Data for this exercise Start Marker
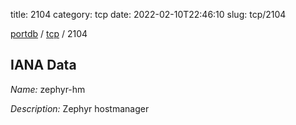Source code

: title: 2104
category: tcp
date: 2022-02-10T22:46:10
slug: tcp/2104

[portdb](/) / [tcp](/category/tcp.html) / 2104


## IANA Data

_Name:_ zephyr-hm

_Description:_ Zephyr hostmanager

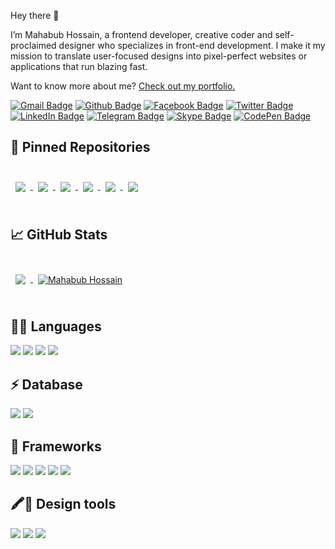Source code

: Hey there 👋

I’m Mahabub Hossain, a frontend developer, creative coder and self-proclaimed designer who specializes in front-end development. I make it my mission to translate user-focused designs into pixel-perfect websites or applications that run blazing fast.

Want to know more about me? [Check out my portfolio.](https://mahabub.me)

[![Gmail Badge](https://img.shields.io/badge/Gmail-D14836?style=for-the-badge&logo=gmail&logoColor=white)](mailto:palashmahabub@gmail.com)
[![Github Badge](https://img.shields.io/badge/GitHub-100000?style=for-the-badge&logo=github&logoColor=white)](https://github.com/mahabub-bd)
[![Facebook Badge](https://img.shields.io/badge/Facebook-1877F2?style=for-the-badge&logo=facebook&logoColor=white)](https://facebook.com/palashmahabub)
[![Twitter Badge](https://img.shields.io/badge/Twitter-1DA1F2?style=for-the-badge&logo=twitter&logoColor=white)](https://twitter.com/palashmahabub)
[![LinkedIn Badge](https://img.shields.io/badge/LinkedIn-0077B5?style=for-the-badge&logo=linkedin&logoColor=white)](https://mahabub-hossain-86b24558/)
[![Telegram Badge](https://img.shields.io/badge/Telegram-2CA5E0?style=for-the-badge&logo=telegram&logoColor=white)](https://t.me/mahabub_hossain)
[![Skype Badge](https://img.shields.io/badge/Skype-blue?style=for-the-badge&logo=skype&logoColor=white)](https://join.skype.com/invite/aAT5euNoakvZ)
[![CodePen Badge](https://img.shields.io/badge/Codepen-000000?style=for-the-badge&logo=codepen&logoColor=white)](https://codepen.io/mahabub-bd)

## 📌 Pinned Repositories

<br>

<a href="https://github.com/mahabub-bd/dronezone">
  <img align="center" style="margin:0.5rem" src="https://github-readme-stats.vercel.app/api/pin/?username=mahabub-bd&repo=dronezone&title_color=ffffff&text_color=c9cacc&icon_color=4AB197&bg_color=1A2B34" />
</a>
<a href="https://github.com/mahabub-bd/flone_plant">
  <img align="center" style="margin:0.5rem" src="https://github-readme-stats.vercel.app/api/pin/?username=mahabub-bd&repo=flone_plant&title_color=ffffff&text_color=c9cacc&icon_color=4AB197&bg_color=1A2B34" />
</a>
<a href="https://github.com/mahabub-bd/figmaland">
  <img align="center" style="margin:0.5rem" src="https://github-readme-stats.vercel.app/api/pin/?username=mahabub-bd&repo=figmaland&title_color=ffffff&text_color=c9cacc&icon_color=4AB197&bg_color=1A2B34" />
</a>
<a href="https://github.com/mahabub-bd/agecalculator">
  <img align="center" style="margin:0.5rem" src="https://github-readme-stats.vercel.app/api/pin/?username=mahabub-bd&repo=agecalculator&title_color=ffffff&text_color=c9cacc&icon_color=4AB197&bg_color=1A2B34" />
</a>

<a href="https://github.com/mahabub-bd/fitapp">
  <img align="center" style="margin:0.5rem" src="https://github-readme-stats.vercel.app/api/pin/?username=mahabub-bd&repo=fitapp&title_color=ffffff&text_color=c9cacc&icon_color=4AB197&bg_color=1A2B34" />
</a>
<a href="https://github.com/mahabub-bd/heyU">
  <img align="center" style="margin:0.5rem" src="https://github-readme-stats.vercel.app/api/pin/?username=mahabub-bd&repo=heyU&title_color=ffffff&text_color=c9cacc&icon_color=4AB197&bg_color=1A2B34" />
</a>
<br>
<br>

## &#x1f4c8; GitHub Stats

<br>

<a href="https://github.com/mahabub-bd">
  <img align="center" style="margin:0.5rem" src="https://github-readme-stats.vercel.app/api/top-langs/?username=mahabub-bd&hide=html,css&title_color=ffffff&text_color=c9cacc&icon_color=4AB197&bg_color=1A2B34" />
</a>

<a href="https://github.com/mahabub-bd">
  <img align="center" style="margin:0.5rem" src="https://github-readme-stats.vercel.app/api?username=mahabub-bd&show_icons=true&line_height=27&count_private=true&title_color=ffffff&text_color=c9cacc&icon_color=4AB097&bg_color=1A2B34" alt="Mahabub Hossain" />
</a>

<br>
<br>

## 👩‍💻 Languages

![](https://img.shields.io/badge/HTML5-E34F26?style=for-the-badge&logo=html5&logoColor=white)
![](https://img.shields.io/badge/CSS3-1572B6?style=for-the-badge&logo=css3&logoColor=white)
![](https://img.shields.io/badge/JavaScript-323330?style=for-the-badge&logo=javascript&logoColor=F7DF1E)
![](https://img.shields.io/badge/C-00599C?style=for-the-badge&logo=c&logoColor=white)

## ⚡ Database

![](https://img.shields.io/badge/MySQL-00000F?style=for-the-badge&logo=mysql&logoColor=white)
![](https://img.shields.io/badge/MongoDB-white?style=for-the-badge&logo=mongodb&logoColor=4EA94B)

## 🚀 Frameworks

![](https://img.shields.io/badge/React-20232A?style=for-the-badge&logo=react&logoColor=61DAFB)
![](https://img.shields.io/badge/Node.js-339933?style=for-the-badge&logo=nodedotjs&logoColor=white)
![](https://img.shields.io/badge/npm-CB3837?style=for-the-badge&logo=npm&logoColor=white)
![](https://img.shields.io/badge/Sass-CC6699?style=for-the-badge&logo=sass&logoColor=white)
![](https://img.shields.io/badge/Bootstrap-563D7C?style=for-the-badge&logo=bootstrap&logoColor=white)
![]()

## 🖍📐 Design tools

![](https://img.shields.io/badge/Adobe-Photoshop-31A8FF?style=for-the-badge&logo=Adobe-Photoshop&labelColor=0a446b&logoWidth=15)
![](https://img.shields.io/badge/Figma-F24E1E?style=for-the-badge&logo=figma&logoColor=white)
![](https://img.shields.io/badge/Adobe%20XD-470137?style=for-the-badge&logo=Adobe%20XD&logoColor=#FF61F6)
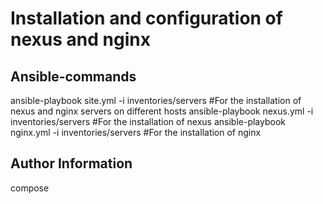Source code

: Installation and configuration of nexus and nginx
=========

Ansible-commands
------------
ansible-playbook site.yml -i inventories/servers #For the installation of nexus and nginx servers on different hosts
ansible-playbook nexus.yml -i inventories/servers #For the installation of nexus
ansible-playbook nginx.yml -i inventories/servers #For the installation of nginx

Author Information
------------------
compose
Data for this exercise End Marker
(What the task asks): Among the lines above, return each one holding the string "Adobe".

(Task answer):
![](https://img.shields.io/badge/Adobe-Photoshop-31A8FF?style=for-the-badge&logo=Adobe-Photoshop&labelColor=0a446b&logoWidth=15)
![](https://img.shields.io/badge/Adobe%20XD-470137?style=for-the-badge&logo=Adobe%20XD&logoColor=#FF61F6)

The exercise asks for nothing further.